Among the lines below, list those containing the string "repository".
═══ Dataset records ═══
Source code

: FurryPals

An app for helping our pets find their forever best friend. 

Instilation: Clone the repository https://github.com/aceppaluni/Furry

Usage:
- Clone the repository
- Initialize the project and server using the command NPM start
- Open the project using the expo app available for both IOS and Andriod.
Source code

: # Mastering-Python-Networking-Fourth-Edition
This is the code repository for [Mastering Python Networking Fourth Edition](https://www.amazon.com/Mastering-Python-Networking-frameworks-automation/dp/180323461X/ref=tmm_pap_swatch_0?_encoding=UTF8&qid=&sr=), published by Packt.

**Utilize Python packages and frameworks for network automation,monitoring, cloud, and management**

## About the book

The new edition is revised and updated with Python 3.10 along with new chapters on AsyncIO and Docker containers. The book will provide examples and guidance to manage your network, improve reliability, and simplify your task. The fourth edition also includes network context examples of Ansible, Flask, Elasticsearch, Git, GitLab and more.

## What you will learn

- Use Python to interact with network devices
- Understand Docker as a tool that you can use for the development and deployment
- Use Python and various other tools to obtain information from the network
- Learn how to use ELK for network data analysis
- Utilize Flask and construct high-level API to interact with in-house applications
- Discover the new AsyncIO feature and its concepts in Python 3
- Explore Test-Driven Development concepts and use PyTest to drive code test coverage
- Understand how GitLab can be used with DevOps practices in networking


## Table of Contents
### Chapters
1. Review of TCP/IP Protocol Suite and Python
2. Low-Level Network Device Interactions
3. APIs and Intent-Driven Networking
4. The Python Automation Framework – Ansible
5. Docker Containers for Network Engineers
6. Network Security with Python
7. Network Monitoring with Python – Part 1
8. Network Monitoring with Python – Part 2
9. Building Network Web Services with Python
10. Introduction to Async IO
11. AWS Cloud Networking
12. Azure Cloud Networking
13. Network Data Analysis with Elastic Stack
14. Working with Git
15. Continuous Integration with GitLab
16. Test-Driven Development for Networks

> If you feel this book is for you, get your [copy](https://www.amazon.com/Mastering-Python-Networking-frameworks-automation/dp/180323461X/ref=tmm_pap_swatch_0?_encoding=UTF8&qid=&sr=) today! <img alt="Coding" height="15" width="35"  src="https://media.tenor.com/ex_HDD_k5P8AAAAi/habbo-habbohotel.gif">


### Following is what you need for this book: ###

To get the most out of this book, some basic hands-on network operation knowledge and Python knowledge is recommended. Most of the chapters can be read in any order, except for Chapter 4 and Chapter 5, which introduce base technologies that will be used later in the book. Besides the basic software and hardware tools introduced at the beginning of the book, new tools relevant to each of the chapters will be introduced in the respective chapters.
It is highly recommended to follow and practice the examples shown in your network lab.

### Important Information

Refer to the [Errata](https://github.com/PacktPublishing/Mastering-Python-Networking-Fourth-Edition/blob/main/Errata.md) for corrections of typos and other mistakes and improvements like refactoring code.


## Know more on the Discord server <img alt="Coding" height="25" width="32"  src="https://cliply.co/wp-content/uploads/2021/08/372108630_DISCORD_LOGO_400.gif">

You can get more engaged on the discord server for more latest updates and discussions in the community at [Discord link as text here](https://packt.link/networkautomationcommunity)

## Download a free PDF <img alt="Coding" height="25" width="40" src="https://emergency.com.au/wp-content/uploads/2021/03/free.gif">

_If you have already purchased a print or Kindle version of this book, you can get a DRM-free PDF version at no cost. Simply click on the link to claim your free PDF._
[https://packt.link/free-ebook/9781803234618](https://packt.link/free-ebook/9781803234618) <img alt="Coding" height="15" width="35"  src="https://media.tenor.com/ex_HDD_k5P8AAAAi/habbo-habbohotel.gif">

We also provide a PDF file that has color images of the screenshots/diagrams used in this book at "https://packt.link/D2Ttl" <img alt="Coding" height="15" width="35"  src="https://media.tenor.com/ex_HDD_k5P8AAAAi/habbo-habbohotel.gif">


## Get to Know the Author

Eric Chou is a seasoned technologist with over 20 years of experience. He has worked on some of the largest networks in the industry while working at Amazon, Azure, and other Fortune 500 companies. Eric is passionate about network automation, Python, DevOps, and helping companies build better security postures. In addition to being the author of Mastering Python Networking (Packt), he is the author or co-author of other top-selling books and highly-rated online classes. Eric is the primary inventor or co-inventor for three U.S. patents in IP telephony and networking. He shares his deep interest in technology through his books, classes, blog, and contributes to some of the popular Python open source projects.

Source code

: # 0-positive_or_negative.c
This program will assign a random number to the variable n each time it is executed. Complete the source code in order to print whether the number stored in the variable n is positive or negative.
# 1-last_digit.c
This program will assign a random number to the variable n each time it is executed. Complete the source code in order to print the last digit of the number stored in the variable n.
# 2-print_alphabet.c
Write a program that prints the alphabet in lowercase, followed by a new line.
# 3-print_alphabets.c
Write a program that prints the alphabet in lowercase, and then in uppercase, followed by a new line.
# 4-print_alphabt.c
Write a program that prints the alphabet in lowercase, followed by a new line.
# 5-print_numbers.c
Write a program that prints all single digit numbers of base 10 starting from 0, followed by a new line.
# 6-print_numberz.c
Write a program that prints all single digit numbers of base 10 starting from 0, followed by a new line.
═══
Finished task
Instilation: Clone the repository https://github.com/aceppaluni/Furry
- Clone the repository
This is the code repository for [Mastering Python Networking Fourth Edition](https://www.amazon.com/Mastering-Python-Networking-frameworks-automation/dp/180323461X/ref=tmm_pap_swatch_0?_encoding=UTF8&qid=&sr=), published by Packt.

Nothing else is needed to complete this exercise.